Brickell getting unique mixed-use development near I-95
Work may begin soon on a unique mixed-use development in the shadow of I-95.
Called Megacenter Brickell, the project plans to combine multi-family apartments with office, retail, self-storage and parking on a high-profile site where the Brickell area meets East Little Havana.
The project is to include two buildings at 420 SW Seventh St. and 427 SW Eighth St., from Megacenter Brickell LLC, which is affiliated with Megacenter U.S.
Pablo Wichmann, president of real estate, said the company is lining up its final permits currently and hopes to break ground in six to eight weeks.
“We are very excited to start the project,” Mr. Wichmann told Miami Today on Tuesday.
Megacenter U.S. was founded in 2012 in partnership with Chilean-based Red Megacentro to develop its business model in the US, under the guidance of developers Patricio Ureta and Mr. Wichmann.
Last summer, the city’s Urban Development Review Board recommended approval of the Megacenter Brickell project.
Since then, the developer’s team has been working with a host of government offices to gain the needed permissions to build, according to Mr. Wichmann.
A planned 12-story structure would include nearly 75,000 square feet of mini-storage space wrapped in changeable art, four levels of offices (about 6,670 square feet), a rooftop terrace for tenants, street level retail uses and parking for about 111 vehicles.
The other building is eight stories with ninth floor rooftop amenities, about 57 residential units and ground-level retail.
All told, the project would be home to about 10,000 square feet of retail.
The residential units are described as multi-family, workforce rental units. The building faces Calle Ocho, or Eighth Street.
“Since the [review board], we’ve been at work getting all the local and state approvals,” said Mr. Wichmann.
“It’s an extremely complex project,” he said, noting that permits were needed from the City of Miami, Miami-Dade County and the state.
The site is bounded by three roadways under the control of the Florida Department of Transportation, which also had to approve the project, he said.
Mr.

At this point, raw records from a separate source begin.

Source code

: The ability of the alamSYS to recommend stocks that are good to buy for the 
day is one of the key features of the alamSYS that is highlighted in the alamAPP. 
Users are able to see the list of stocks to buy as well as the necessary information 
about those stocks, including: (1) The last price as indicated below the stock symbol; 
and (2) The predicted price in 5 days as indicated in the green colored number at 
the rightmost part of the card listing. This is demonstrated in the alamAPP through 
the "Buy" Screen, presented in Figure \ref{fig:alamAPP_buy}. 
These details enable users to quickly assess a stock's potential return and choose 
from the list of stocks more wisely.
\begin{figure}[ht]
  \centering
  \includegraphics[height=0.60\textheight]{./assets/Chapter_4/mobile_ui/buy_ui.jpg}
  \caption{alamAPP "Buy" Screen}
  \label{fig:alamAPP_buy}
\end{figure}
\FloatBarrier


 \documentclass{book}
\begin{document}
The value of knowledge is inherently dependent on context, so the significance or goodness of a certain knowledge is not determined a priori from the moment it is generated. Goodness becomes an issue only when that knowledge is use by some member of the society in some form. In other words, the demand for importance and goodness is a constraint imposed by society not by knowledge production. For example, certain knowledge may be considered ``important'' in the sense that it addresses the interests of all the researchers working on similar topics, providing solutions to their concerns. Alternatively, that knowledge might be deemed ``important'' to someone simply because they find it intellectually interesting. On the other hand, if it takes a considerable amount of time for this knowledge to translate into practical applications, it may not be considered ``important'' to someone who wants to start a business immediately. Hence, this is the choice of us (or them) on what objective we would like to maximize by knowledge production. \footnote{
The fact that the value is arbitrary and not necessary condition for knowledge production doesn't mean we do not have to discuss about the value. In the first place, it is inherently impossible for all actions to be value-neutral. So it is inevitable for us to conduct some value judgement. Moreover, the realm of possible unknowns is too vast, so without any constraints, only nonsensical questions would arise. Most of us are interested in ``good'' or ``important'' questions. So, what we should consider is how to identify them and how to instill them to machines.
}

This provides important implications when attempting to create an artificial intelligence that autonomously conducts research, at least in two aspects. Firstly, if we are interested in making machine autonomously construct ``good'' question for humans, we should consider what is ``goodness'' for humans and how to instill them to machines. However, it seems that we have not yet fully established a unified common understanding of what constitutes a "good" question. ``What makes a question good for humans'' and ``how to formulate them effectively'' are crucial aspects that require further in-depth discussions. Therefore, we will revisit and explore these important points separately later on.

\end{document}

Wichmann said it is quite an endeavor to gain all the permitting needed for such a complex project, but “fortunately that’s coming to an end.”

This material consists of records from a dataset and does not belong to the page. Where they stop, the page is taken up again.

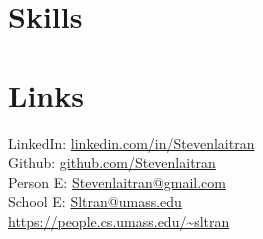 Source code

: \sectionsep


\section{Skills}


\sectionsep


\section{Links}
\begin{tabbing}
LinkedIn:  \hspace{.12cm} \= \href{https://www.linkedin.com/in/stevenlaitran/}{linkedin.com/in/Stevenlaitran} \\
Github:     \> \href{https://github.com/stevenlaitran}{github.com/Stevenlaitran} \\
Person E:   \> \href{mailto:stevenlaitran@gmail.com}{Stevenlaitran@gmail.com} \\
School E:   \> \href{mailto:Sltran@umass.edu}{Sltran@umass.edu} \\
\hspace{.12cm} \href{https://people.cs.umass.edu/~sltran}{https://people.cs.umass.edu/\textasciitilde{}sltran} \\
\end{tabbing}
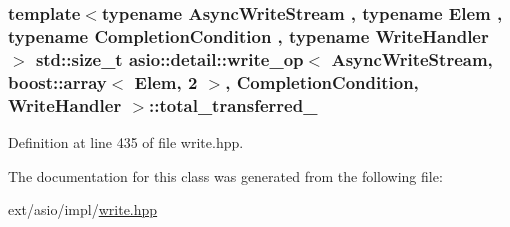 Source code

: \subsubsection[{total\+\_\+transferred\+\_\+}]{\setlength{\rightskip}{0pt plus 5cm}template$<$typename Async\+Write\+Stream , typename Elem , typename Completion\+Condition , typename Write\+Handler $>$ std\+::size\+\_\+t {\bf asio\+::detail\+::write\+\_\+op}$<$ Async\+Write\+Stream, {\bf boost\+::array}$<$ Elem, 2 $>$,                           Completion\+Condition, Write\+Handler $>$\+::total\+\_\+transferred\+\_\+}\label{classasio_1_1detail_1_1write__op_3_01_async_write_stream_00_01boost_1_1array_3_01_elem_00_012_018cbe26fbc46920cd28943bf9ace97230_a95b60aa6c5666d4dd6d601e44a3534b7}


Definition at line 435 of file write.\+hpp.



The documentation for this class was generated from the following file\+:\begin{DoxyCompactItemize}
\item 
ext/asio/impl/\hyperlink{impl_2write_8hpp}{write.\+hpp}\end{DoxyCompactItemize}

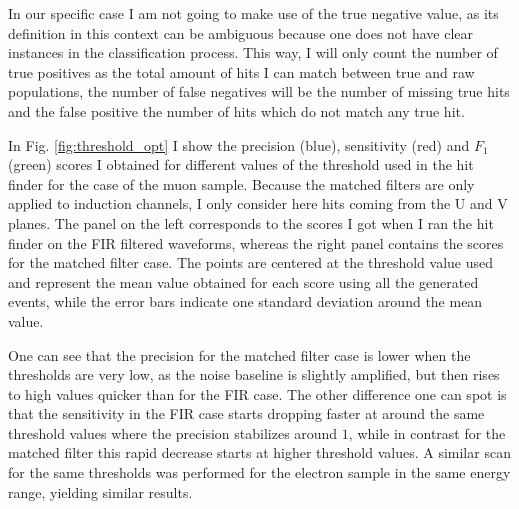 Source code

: In our specific case I am not going to make use of the true negative value, as its definition in this context can be ambiguous because one does not have clear instances in the classification process. This way, I will only count the number of true positives as the total amount of hits I can match between true and raw populations, the number of false negatives will be the number of missing true hits and the false positive the number of hits which do not match any true hit.

In Fig. \ref{fig:threshold_opt} I show the precision (blue), sensitivity (red) and $F_{1}$ (green) scores I obtained for different values of the threshold used in the hit finder for the case of the muon sample. Because the matched filters are only applied to induction channels, I only consider here hits coming from the U and V planes. The panel on the left corresponds to the scores I got when I ran the hit finder on the FIR filtered waveforms, whereas the right panel contains the scores for the matched filter case. The points are centered at the threshold value used and represent the mean value obtained for each score using all the generated events, while the error bars indicate one standard deviation around the mean value.

One can see that the precision for the matched filter case is lower when the thresholds are very low, as the noise baseline is slightly amplified, but then rises to high values quicker than for the FIR case. The other difference one can spot is that the sensitivity in the FIR case starts dropping faster at around the same threshold values where the precision stabilizes around $1$, while in contrast for the matched filter this rapid decrease starts at higher threshold values. A similar scan for the same thresholds was performed for the electron sample in the same energy range, yielding similar results.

The developer also requested nearly a dozen waivers to the city’s Miami 21 zoning code, including allowing up to a 30% reduction in required parking, a 10% reduction in setbacks above the eighth floor, increasing lot coverage from 80% to 84.2%, allowing vehicle entry off a primary frontage and more.

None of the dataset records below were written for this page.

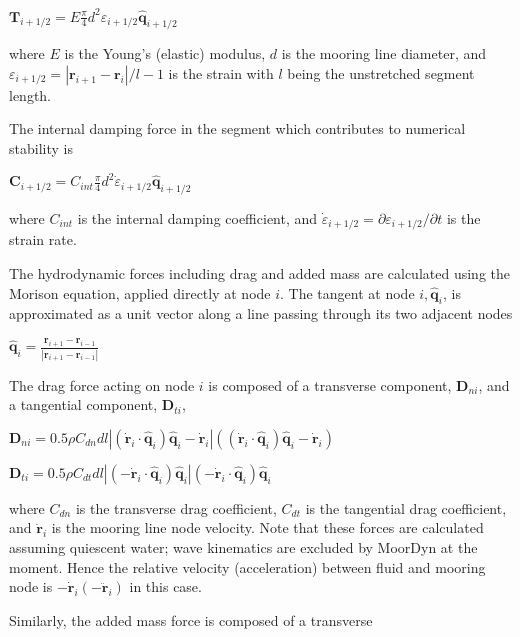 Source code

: $\mathbf{T}_{i+1 / 2}=E \frac{\pi}{4} d^{2} \varepsilon_{i+1 / 2} \widehat{\mathbf{q}}_{i+1 / 2}$

where $E$ is the Young's (elastic) modulus, $d$ is the mooring line diameter, and $\varepsilon_{i+1 / 2}=\left|\mathbf{r}_{i+1}-\mathbf{r}_{i}\right| / l-1$ is the strain with $l$ being the unstretched segment length.

The internal damping force in the segment which contributes to numerical stability is

$\mathbf{C}_{i+1 / 2}=C_{i n t} \frac{\pi}{4} d^{2} \dot{\varepsilon}_{i+1 / 2} \widehat{\mathbf{q}}_{i+1 / 2}$

where $C_{i n t}$ is the internal damping coefficient, and $\dot{\varepsilon}_{i+1 / 2}=\partial \varepsilon_{i+1 / 2} / \partial t$ is the strain rate.

The hydrodynamic forces including drag and added mass are calculated using the Morison equation, applied directly at node $i$. The tangent at node $i, \widehat{\mathbf{q}}_{i}$, is approximated as a unit vector along a line passing through its two adjacent nodes

$\widehat{\mathbf{q}}_{i}=\frac{\mathbf{r}_{i+1}-\mathbf{r}_{i-1}}{\left|\mathbf{r}_{i+1}-\mathbf{r}_{i-1}\right|}$

The drag force acting on node $i$ is composed of a transverse component, $\mathbf{D}_{n i}$, and a tangential component, $\mathbf{D}_{t i}$,

$\mathbf{D}_{n i}=0.5 \rho C_{d n} d l\left|\left(\dot{\mathbf{r}}_{i} \cdot \widehat{\mathbf{q}}_{i}\right) \widehat{\mathbf{q}}_{i}-\dot{\mathbf{r}}_{i}\right|\left(\left(\dot{\mathbf{r}}_{i} \cdot \widehat{\mathbf{q}}_{i}\right) \widehat{\mathbf{q}}_{i}-\dot{\mathbf{r}}_{i}\right)$

$\mathbf{D}_{t i}=0.5 \rho C_{d t} d l\left|\left(-\dot{\mathbf{r}}_{i} \cdot \widehat{\mathbf{q}}_{i}\right) \widehat{\mathbf{q}}_{i}\right|\left(-\dot{\mathbf{r}}_{i} \cdot \widehat{\mathbf{q}}_{i}\right) \widehat{\mathbf{q}}_{i}$

where $C_{d n}$ is the transverse drag coefficient, $C_{d t}$ is the tangential drag coefficient, and $\dot{\mathbf{r}}_{i}$ is the mooring line node velocity. Note that these forces are calculated assuming quiescent water; wave kinematics are excluded by MoorDyn at the moment. Hence the relative velocity (acceleration) between fluid and mooring node is $-\dot{\mathbf{r}}_{i}\left(-\ddot{\mathbf{r}}_{i}\right)$ in this case.

Similarly, the added mass force is composed of a transverse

“We were granted several waivers including a parking reduction, and storage use was approved by warrant,” Mr. Wichmann said.
“We had a great team … very experienced,” he said, naming law firm Greenberg Traurig and the project’s architects, Borges + Associates Architects.
The attorneys and architects worked for months with city staff on details of the mixed-use proposal.
Mr. Wichmann said the company can’t wait to get started on construction.
The high visibility of the site is a plus, he said.
“We believe it’s an obvious top development, at a great location with lots of exposure. [The site] should be great for what we’re trying to do,” he said.
Plans call for constructing all components at one time, and the timetable estimates completion in about 18 months, said Mr. Wichmann.
The 12-story building is to have about 80 basement parking spaces, of the 111 planned, with the rest above the second level.
There are to be six levels of storage and four levels of boutique office space.
The developer believes the project will activate an underused one-acre site “uniquely positioned” at the convergence of three major streets: Southwest Seventh and Eighth streets and Southwest Fourth Avenue.
The retail, storage and office uses will face Seventh Street, while the residential building will front Eighth.
Adding color and dimension, large panels of artwork will cover the lower floor façade of the 12-story building.
While the artwork will be replaced periodically on the building’s main façades, it will celebrate the evolution of Miami’s art scene, according to architect Reinaldo Borges.
“Megacenter U.S. will be working closely with select artists to make this a very special and artful building that celebrates the art culture that Miami is nurturing,” Mr. Borges said.
Megacenter U.S. and Red Megacentro offer office, warehouse and self-storage space in Chile, Peru and Miami. Established Megacenter storage locations here include 8600 NW South River Drive and 8460 NW Seventh Ave.